What predicts a PDH cushingoid patient response to trilostane?
Stefania Golinelli, Federico Fracassi, Francesca del Baldo, Rodolfo Oliveira Leal, Pascaline Pey, Edward C Feldman,
Evaluation of clinical, ultrasonographic, and clinicopathological findings in dogs with pituitary-dependent hypercortisolism and poor trilostane response,
Journal of Veterinary Internal Medicine,
Volume 40, Issue 3, May-June 2026, aalag096, https://doi.org/10.1093/jvimsj/aalag096
Abstract
Background
Trilostane is the treatment of choice for pituitary-dependent hypercortisolism (PDH) in dogs, but predictors of a poor response are unclear.
Hypothesis/Objectives
To identify variables associated with a poor response to trilostane in dogs with PDH.
Animals
Twenty-three dogs with PDH treated with trilostane.
Methods
Retrospective cohort study. Clinical, clinicopathological, endocrine, ultrasonographic, and treatment data were reviewed. Dogs were classified as good responders (GRs) or nonresponders (NRs) based on clinical outcomes after 4-8 months of trilostane treatment. The primary outcome was treatment response.
Results
Fifteen dogs were GRs and 8 were NRs. At diagnosis, GRs had lower alanine aminotransferase (ALT) (median [IQR] 182 [70-251] vs 330 [224-578] U/L; P = .004), eACTH (14.4 [9.25-29.13] vs 49.2 [34.35-62.35] pg/mL; P = .007), and pre-ACTH cortisol (4.28 [3.07-6.52] vs 9.0 [6.57-19.40] μg/dL; P = .019) than NRs. Bilateral adrenomegaly was more frequent in NRs (8/8) than in GRs (9/15; P = .007). At T1, NRs required more rechecks (median [IQR] 7 [6-7] vs 3 [3-5]; P < .001) and higher trilostane doses (3.25 [3-5.75] vs 1.22 [0.66-1.60] mg/kg q12h; P < .001). After false discovery rate adjustment, ALT, eACTH, alopecia, and bilateral adrenomegaly remained significant (q = 0.047 for each). All GRs achieved complete clinical resolution within 4 months of treatment initiation.

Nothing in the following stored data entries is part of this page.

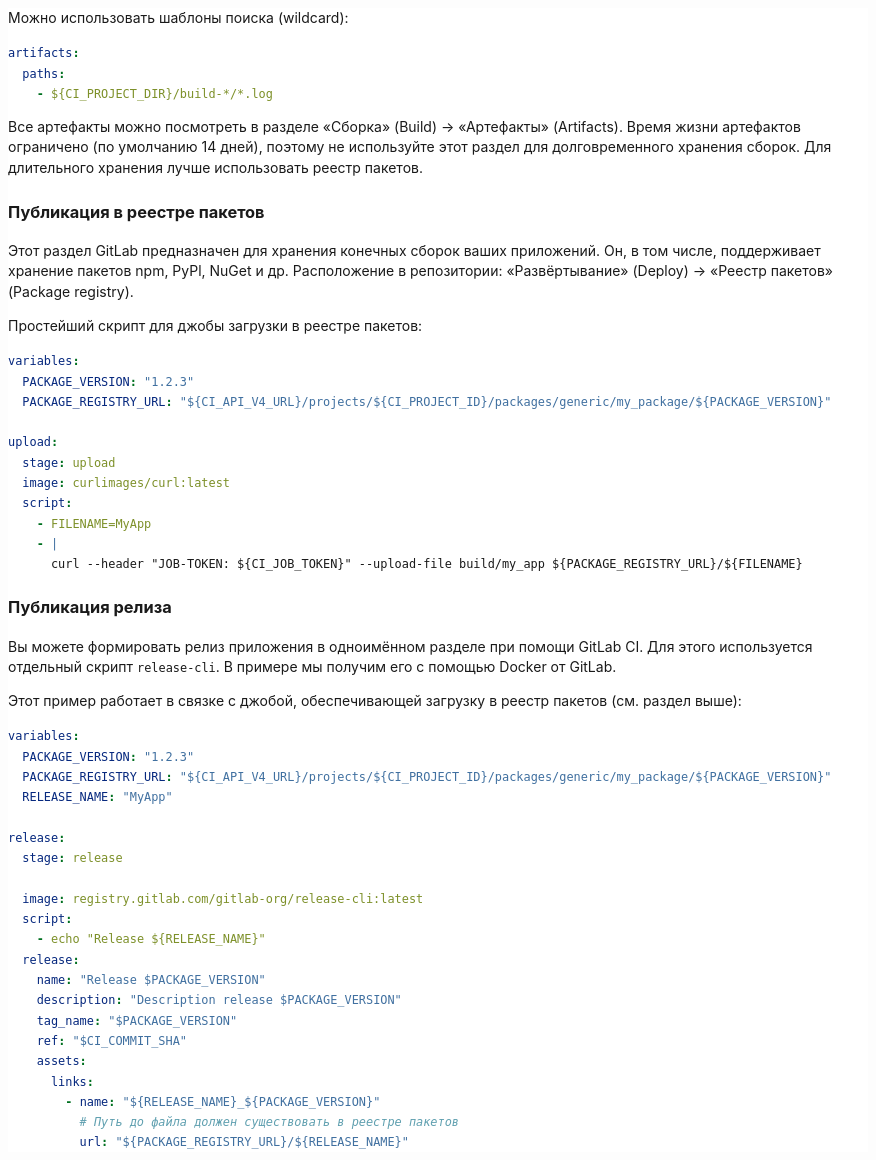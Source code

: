 Можно использовать шаблоны поиска (wildcard):

```yaml
artifacts:
  paths:
    - ${CI_PROJECT_DIR}/build-*/*.log
```

Все артефакты можно посмотреть в разделе «Сборка» (Build) → «Артефакты» (Artifacts). Время жизни артефактов ограничено (по умолчанию 14 дней), поэтому не используйте этот раздел для долговременного хранения сборок. Для длительного хранения лучше использовать реестр пакетов.

### Публикация в реестре пакетов

Этот раздел GitLab предназначен для хранения конечных сборок ваших приложений. Он, в том числе, поддерживает хранение пакетов npm, PyPl, NuGet и др. Расположение в репозитории: «Развёртывание» (Deploy) → «Реестр пакетов» (Package registry).

Простейший скрипт для джобы загрузки в реестре пакетов:

```yaml
variables:
  PACKAGE_VERSION: "1.2.3"
  PACKAGE_REGISTRY_URL: "${CI_API_V4_URL}/projects/${CI_PROJECT_ID}/packages/generic/my_package/${PACKAGE_VERSION}"

upload:
  stage: upload
  image: curlimages/curl:latest
  script:
    - FILENAME=MyApp
    - |
      curl --header "JOB-TOKEN: ${CI_JOB_TOKEN}" --upload-file build/my_app ${PACKAGE_REGISTRY_URL}/${FILENAME}
```

### Публикация релиза

Вы можете формировать релиз приложения в одноимённом разделе при помощи GitLab CI. Для этого используется отдельный скрипт `release-cli`. В примере мы получим его с помощью Docker от GitLab.

Этот пример работает в связке с джобой, обеспечивающей загрузку в реестр пакетов (см. раздел выше):

```yaml
variables:
  PACKAGE_VERSION: "1.2.3"
  PACKAGE_REGISTRY_URL: "${CI_API_V4_URL}/projects/${CI_PROJECT_ID}/packages/generic/my_package/${PACKAGE_VERSION}"
  RELEASE_NAME: "MyApp"

release:
  stage: release

  image: registry.gitlab.com/gitlab-org/release-cli:latest
  script:
    - echo "Release ${RELEASE_NAME}"
  release:
    name: "Release $PACKAGE_VERSION"
    description: "Description release $PACKAGE_VERSION"
    tag_name: "$PACKAGE_VERSION"
    ref: "$CI_COMMIT_SHA"
    assets:
      links:
        - name: "${RELEASE_NAME}_${PACKAGE_VERSION}"
          # Путь до файла должен существовать в реестре пакетов
          url: "${PACKAGE_REGISTRY_URL}/${RELEASE_NAME}"
```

Conclusions and clinical importance
Higher baseline ALT, eACTH, and pre-ACTH cortisol, as well as bilateral adrenomegaly, were associated with a poor response to trilostane. A lack of improvement by 4-8 months and the need for higher doses or more rechecks supports early therapeutic reassessment.